• **Problem to solve**
For each line in the material below that holds "meta", copy that line.

____________

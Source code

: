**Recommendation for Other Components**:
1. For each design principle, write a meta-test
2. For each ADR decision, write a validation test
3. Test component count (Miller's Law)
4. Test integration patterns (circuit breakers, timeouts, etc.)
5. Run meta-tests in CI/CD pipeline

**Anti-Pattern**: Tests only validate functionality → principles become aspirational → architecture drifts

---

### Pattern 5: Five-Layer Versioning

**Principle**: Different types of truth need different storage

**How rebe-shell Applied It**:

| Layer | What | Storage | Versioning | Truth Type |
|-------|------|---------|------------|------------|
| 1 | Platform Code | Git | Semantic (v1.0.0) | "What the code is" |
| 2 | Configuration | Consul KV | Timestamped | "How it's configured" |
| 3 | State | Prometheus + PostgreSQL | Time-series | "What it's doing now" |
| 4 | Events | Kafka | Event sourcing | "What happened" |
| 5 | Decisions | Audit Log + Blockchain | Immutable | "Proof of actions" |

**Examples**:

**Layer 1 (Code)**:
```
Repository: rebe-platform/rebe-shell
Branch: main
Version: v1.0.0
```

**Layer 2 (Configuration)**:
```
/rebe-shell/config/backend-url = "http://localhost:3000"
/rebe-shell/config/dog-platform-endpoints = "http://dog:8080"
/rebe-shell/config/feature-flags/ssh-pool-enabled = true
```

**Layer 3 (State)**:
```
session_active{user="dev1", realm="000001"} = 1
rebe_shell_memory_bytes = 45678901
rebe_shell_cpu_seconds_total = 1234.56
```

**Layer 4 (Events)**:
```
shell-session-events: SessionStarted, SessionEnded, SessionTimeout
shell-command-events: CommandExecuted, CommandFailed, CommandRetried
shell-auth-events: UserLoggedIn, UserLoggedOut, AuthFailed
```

____________

• **Task solution**
1. For each design principle, write a meta-test
5. Run meta-tests in CI/CD pipeline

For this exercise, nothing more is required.